David Rose found a terrific candidate or two.
http://www.amazon.com/Big-Eddy-Club-Stocking-Stranglings/dp/1565849108/ref=pd_bbs_sr_1/002-6498682-5066423?ie=UTF8&s=books&qid=1182317733&sr=1-1Editorial Reviews
From Publishers Weekly
This ineptly titled tome is an engrossing blend of true crime, legal drama and acute exposé of racial antagonism. Vanity Fair contributing editor Rose (Guantánamo: The War on Human Rights) examines the brutal rape-murders of seven older white women in Columbus, Ga., in 1977–1978. In the mid-'80s, the police charged Carlton Gary, a charismatic black ladies' man with a long rap sheet; Gary was convicted and sentenced to die.
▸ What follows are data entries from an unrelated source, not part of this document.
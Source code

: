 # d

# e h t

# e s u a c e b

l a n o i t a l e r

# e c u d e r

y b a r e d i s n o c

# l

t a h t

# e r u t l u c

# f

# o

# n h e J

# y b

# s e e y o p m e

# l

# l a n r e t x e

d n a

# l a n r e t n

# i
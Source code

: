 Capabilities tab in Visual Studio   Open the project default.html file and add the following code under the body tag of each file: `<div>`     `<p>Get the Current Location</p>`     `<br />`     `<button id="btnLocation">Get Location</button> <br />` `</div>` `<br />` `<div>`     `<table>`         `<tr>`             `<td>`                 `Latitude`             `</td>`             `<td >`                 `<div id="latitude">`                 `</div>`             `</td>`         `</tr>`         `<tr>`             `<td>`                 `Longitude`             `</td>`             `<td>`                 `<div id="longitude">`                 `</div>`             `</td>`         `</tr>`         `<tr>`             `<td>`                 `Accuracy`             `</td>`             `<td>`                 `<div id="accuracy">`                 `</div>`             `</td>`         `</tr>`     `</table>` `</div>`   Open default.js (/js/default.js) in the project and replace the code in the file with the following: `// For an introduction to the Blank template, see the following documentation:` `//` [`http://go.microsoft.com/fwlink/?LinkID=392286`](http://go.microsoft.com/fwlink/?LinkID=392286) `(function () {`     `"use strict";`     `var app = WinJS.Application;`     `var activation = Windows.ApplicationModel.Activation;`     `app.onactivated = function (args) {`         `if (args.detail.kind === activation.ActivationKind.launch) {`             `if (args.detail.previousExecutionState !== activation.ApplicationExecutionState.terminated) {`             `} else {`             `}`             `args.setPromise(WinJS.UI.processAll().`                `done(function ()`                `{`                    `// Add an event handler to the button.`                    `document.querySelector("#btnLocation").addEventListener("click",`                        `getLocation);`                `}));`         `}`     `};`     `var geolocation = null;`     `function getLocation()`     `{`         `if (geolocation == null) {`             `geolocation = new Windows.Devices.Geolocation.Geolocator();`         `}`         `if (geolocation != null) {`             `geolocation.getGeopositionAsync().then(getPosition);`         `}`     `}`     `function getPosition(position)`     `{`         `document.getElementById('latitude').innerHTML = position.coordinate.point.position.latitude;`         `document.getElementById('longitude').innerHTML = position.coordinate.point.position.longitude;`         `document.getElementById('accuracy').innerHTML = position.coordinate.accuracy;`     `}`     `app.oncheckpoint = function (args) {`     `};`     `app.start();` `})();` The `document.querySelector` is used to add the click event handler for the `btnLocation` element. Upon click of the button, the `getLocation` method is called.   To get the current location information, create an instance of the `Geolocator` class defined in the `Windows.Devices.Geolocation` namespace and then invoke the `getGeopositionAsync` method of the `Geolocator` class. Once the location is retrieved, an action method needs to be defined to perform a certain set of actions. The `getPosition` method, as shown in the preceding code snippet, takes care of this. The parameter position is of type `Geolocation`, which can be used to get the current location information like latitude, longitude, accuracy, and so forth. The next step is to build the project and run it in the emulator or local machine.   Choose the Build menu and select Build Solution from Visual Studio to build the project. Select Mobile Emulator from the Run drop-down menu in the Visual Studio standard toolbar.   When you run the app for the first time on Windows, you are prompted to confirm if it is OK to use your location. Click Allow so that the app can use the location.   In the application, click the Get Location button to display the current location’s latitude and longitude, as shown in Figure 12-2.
Rose (who, controversially, agreed to turn over new findings to the defense in exchange for their cooperation) presents a riveting case that Gary, still on death row, may be innocent. Police and prosecutors, he contends, may have lied to the jury and withheld possibly exculpatory evidence from Gary's attorneys, whose defense of their indigent client was hamstrung by the judge's refusal to give them funds. Later, Gary's appeals were hobbled by procedural rules; the legal "technicalities" decried on cop shows, the author argues, more often railroad than protect defendants. Rose sets the story against Columbus's history of racial oppression and biased justice, comparing Gary's prosecution to the lynchings of yesteryear. The author harps unconvincingly on the "Southern rape complex" and insinuates more than he demonstrates about the role of Columbus's Big Eddy Club of white movers and shakers. Still, Rose presents a compelling indictment of justice gone awry. Photos. (May)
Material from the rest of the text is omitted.